Präsident auf Abruf? Eher nicht.
A propos Verbrechen: Donald Trump droht ein Impeachment-Verfahren, das ihn sein Amt kosten könnte. Zahlreiche Zeug*innen wurden dafür angehört, unter anderem Marie Yovanovitch, die von 2016 bis 1019 Botschafterin der Vereinigten Staaten in der Ukraine war, und als Teil einer Schmierkampagne vorzeitig abberufen wurde. Yovanovitch sagte im November 2019 sowohl nicht-öffentlich als auch öffentlich zur Ukraine-Affäre aus und äußerte ihre Besorgnis über die Einmischung der Trump-Administration in die US-Außenpolitik. Trumps Reaktion?
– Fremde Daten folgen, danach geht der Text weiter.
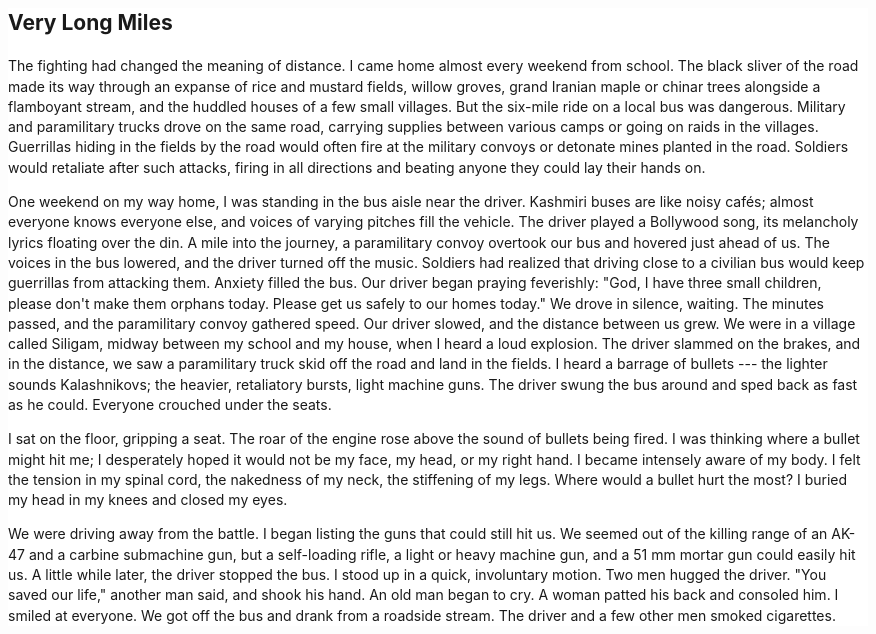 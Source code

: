 ## Very Long Miles

The fighting had changed the meaning of distance. I came home
almost every weekend from school. The black sliver of the
road made its way through an expanse of rice and mustard
fields, willow groves, grand Iranian maple or chinar trees alongside a
flamboyant stream, and the huddled houses of a few small villages. But
the six-mile ride on a local bus was dangerous. Military and paramilitary
trucks drove on the same road, carrying supplies between various camps
or going on raids in the villages. Guerrillas hiding in the fields by the
road would often fire at the military convoys or detonate mines planted
in the road. Soldiers would retaliate after such attacks, firing in all directions
and beating anyone they could lay their hands on.

One weekend on my way home, I was standing in the bus aisle near
the driver. Kashmiri buses are like noisy cafés; almost everyone knows
everyone else, and voices of varying pitches fill the vehicle. The driver
played a Bollywood song, its melancholy lyrics floating over the din.
A mile into the journey, a paramilitary convoy overtook our bus and
hovered just ahead of us. The voices in the bus lowered, and the driver
turned off the music. Soldiers had realized that driving close to a civilian
bus would keep guerrillas from attacking them. Anxiety filled the
bus. Our driver began praying feverishly: "God, I have three small children,
please don't make them orphans today. Please get us safely to our
homes today." We drove in silence, waiting. The minutes passed, and
the paramilitary convoy gathered speed. Our driver slowed, and the
distance between us grew. We were in a village called Siligam, midway
between my school and my house, when I heard a loud explosion. The
driver slammed on the brakes, and in the distance, we saw a paramilitary
truck skid off the road and land in the fields. I heard a barrage of
bullets --- the lighter sounds Kalashnikovs; the heavier, retaliatory bursts,
light machine guns. The driver swung the bus around and sped back as
fast as he could. Everyone crouched under the seats.

I sat on the floor, gripping a seat. The roar of the engine rose above
the sound of bullets being fired. I was thinking where a bullet might hit
me; I desperately hoped it would not be my face, my head, or my right
hand. I became intensely aware of my body. I felt the tension in my
spinal cord, the nakedness of my neck, the stiffening of my legs. Where
would a bullet hurt the most? I buried my head in my knees and closed
my eyes.

We were driving away from the battle. I began listing the guns that
could still hit us. We seemed out of the killing range of an AK-47 and a
carbine submachine gun, but a self-loading rifle, a light or heavy machine
gun, and a 51 mm mortar gun could easily hit us. A little while later,
the driver stopped the bus. I stood up in a quick, involuntary motion.
Two men hugged the driver. "You saved our life," another man said, and
shook his hand. An old man began to cry. A woman patted his back and
consoled him. I smiled at everyone. We got off the bus and drank from
a roadside stream. The driver and a few other men smoked cigarettes.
Natürlich, ein Twitter-Rant: „Everywhere Marie Yovanovitch went turned bad. She started off in Somalia, how did that go?” Möglicherweise schaffen es die Demokrat*innen, Trump aus dem Amt zu jagen. Möglicherweise aber auch nicht und es könnte sein, dass dieser sexistische und misogyne Mensch, der die Rechte von Frauen beschneidet und gegen Minderheiten hetzt, noch bis zur nächsten Wahl 2020 Präsident bleibt – und, wenn es ganz schlecht läuft, auch darüber hinaus.
100 Jahre Frauenwahlrecht
Von der amerikanischen Politik zurück zur deutschen: 100 Jahre ist es her, dass Frauen hierzulande ihr aktives und passives Wahlrecht zum ersten Mal bei einer Wahl nutzen durften. 37 Frauen zogen 1919 in die Nationalversammlung ein; 37 Frauen, die nicht nur wählten, sondern sich auch wählen ließen. So wurde Realität, was Frauenrechtler*innen seit Jahrzehnten gefordert hatten: Ohne Frauen ist kein Staat zu machen. Und heute, 100 Jahre später? Ist der Frauenanteil im Bundestag so niedrig wie seit 20 Jahren nicht mehr: Er liegt gerade einmal bei 30,7 Prozent (was auch am Einzug der AfD ins Parlament liegt).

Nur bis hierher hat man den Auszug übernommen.